## RECORDED DATA

* * * * * * *

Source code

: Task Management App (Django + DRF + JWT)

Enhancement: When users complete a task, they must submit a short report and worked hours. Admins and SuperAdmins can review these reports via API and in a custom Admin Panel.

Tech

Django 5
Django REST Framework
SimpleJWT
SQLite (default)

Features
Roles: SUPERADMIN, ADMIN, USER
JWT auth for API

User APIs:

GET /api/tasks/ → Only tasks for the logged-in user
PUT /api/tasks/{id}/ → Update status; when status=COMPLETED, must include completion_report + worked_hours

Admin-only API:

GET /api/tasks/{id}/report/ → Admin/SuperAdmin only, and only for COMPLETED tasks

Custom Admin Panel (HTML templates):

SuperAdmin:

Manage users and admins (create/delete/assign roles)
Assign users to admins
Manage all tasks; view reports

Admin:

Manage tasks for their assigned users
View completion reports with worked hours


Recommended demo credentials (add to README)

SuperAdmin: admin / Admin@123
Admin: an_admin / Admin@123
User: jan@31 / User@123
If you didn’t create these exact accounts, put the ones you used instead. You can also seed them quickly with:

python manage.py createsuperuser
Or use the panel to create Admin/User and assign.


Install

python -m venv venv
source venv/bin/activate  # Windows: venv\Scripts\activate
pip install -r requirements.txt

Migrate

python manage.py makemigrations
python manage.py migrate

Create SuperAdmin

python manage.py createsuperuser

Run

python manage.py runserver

* * * * * * *

Extract the complete set of records unchanged.

## THE ANSWER
Source code

: Task Management App (Django + DRF + JWT)

Enhancement: When users complete a task, they must submit a short report and worked hours. Admins and SuperAdmins can review these reports via API and in a custom Admin Panel.

Tech

Django 5
Django REST Framework
SimpleJWT
SQLite (default)

Features
Roles: SUPERADMIN, ADMIN, USER
JWT auth for API

User APIs:

GET /api/tasks/ → Only tasks for the logged-in user
PUT /api/tasks/{id}/ → Update status; when status=COMPLETED, must include completion_report + worked_hours

Admin-only API:

GET /api/tasks/{id}/report/ → Admin/SuperAdmin only, and only for COMPLETED tasks

Custom Admin Panel (HTML templates):

SuperAdmin:

Manage users and admins (create/delete/assign roles)
Assign users to admins
Manage all tasks; view reports

Admin:

Manage tasks for their assigned users
View completion reports with worked hours


Recommended demo credentials (add to README)

SuperAdmin: admin / Admin@123
Admin: an_admin / Admin@123
User: jan@31 / User@123
If you didn’t create these exact accounts, put the ones you used instead. You can also seed them quickly with:

python manage.py createsuperuser
Or use the panel to create Admin/User and assign.


Install

python -m venv venv
source venv/bin/activate  # Windows: venv\Scripts\activate
pip install -r requirements.txt

Migrate

python manage.py makemigrations
python manage.py migrate

Create SuperAdmin

python manage.py createsuperuser

Run

python manage.py runserver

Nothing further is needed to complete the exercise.